An exquisite work titled Homage to the Square: “Suspended” by Josef Albers highlights Bonhams’ Post-War & Contemporary Works of Art auction. It is estimated to fetch $300,000 – 500,000. Known as “The Square Man,” Albers made more than 1,000 paintings during his Homage to the Square series, dating from 1950 until his death in 1976. His works reveals an innovative investigation into artistic abstraction and the power of color – its ability to communicate and mutate for each viewer.
Painted in 1953, “Suspended,” in particular, represents Albers’ 25-year examination of color and its optical and compositional components. In 1950, Albers began to explore his theories on color through his Homage to the Square series.
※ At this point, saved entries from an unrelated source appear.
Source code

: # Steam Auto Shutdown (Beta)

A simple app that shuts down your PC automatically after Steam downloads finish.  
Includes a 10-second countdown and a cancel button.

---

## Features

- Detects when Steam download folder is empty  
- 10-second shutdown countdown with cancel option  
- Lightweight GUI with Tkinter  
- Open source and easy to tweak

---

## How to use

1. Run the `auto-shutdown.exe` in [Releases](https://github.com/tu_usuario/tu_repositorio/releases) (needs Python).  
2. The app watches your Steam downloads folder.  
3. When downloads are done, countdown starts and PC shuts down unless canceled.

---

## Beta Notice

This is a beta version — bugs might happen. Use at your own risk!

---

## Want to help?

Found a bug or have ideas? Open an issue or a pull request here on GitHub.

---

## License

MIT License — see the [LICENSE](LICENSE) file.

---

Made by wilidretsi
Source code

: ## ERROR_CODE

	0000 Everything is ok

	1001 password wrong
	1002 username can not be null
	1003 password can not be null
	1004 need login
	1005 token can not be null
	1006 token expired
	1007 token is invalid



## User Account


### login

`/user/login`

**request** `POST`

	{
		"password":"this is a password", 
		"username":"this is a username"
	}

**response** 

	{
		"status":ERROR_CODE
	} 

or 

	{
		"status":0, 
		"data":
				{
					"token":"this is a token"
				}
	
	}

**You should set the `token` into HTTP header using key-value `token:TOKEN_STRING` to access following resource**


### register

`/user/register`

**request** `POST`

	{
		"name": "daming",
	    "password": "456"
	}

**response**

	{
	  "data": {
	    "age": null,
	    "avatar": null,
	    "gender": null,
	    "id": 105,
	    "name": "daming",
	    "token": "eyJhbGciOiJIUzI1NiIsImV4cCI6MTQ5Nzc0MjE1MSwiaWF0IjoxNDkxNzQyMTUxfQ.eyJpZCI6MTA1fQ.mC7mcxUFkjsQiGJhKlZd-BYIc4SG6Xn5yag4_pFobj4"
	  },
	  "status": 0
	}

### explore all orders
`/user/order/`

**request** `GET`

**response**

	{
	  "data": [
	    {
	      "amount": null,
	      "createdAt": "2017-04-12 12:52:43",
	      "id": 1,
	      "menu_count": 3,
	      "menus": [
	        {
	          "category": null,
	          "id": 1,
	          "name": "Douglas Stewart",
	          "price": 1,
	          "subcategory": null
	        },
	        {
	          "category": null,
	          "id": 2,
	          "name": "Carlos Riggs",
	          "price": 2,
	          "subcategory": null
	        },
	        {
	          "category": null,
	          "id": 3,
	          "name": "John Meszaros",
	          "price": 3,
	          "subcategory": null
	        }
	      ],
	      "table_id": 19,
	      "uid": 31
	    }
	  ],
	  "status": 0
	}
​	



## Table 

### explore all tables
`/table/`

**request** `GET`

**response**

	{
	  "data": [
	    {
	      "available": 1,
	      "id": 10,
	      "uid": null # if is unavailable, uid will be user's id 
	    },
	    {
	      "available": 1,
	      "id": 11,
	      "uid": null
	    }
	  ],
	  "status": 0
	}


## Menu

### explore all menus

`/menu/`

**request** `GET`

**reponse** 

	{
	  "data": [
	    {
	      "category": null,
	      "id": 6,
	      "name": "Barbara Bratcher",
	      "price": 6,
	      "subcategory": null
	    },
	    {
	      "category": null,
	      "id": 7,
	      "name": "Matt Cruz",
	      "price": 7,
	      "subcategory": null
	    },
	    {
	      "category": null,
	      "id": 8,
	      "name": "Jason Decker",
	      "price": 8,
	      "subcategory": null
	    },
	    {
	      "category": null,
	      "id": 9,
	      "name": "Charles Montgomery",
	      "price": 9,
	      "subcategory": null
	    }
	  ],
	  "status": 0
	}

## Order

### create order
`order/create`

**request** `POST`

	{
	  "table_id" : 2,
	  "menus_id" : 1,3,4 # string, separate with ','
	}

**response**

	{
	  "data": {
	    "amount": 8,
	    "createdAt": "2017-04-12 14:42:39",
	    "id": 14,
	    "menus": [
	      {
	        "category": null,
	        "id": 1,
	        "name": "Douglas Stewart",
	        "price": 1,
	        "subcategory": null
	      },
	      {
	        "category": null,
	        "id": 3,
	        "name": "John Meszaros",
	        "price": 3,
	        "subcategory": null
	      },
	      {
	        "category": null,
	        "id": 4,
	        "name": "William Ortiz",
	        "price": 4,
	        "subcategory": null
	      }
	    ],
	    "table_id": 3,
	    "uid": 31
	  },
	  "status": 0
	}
Such unwrapping of artistic theory can be seen in “Suspended”, where Albers pushes to explain and understand the subjective nature of color – how it changes and communicates with differing shades.
When asked about the importance placed on the viewer, Albers noted that they are the vessel in which art is processed, whereas painterly elements “demonstrate that true mobility is not achieved by making an object move but making an object that makes us move – besides moving us.”
Through his teachings Albers introduced generations of American artists to the Modernist concepts of the Bauhaus, while his experimentation with the interactions of color and geometric shapes transformed the Contemporary art scene altogether.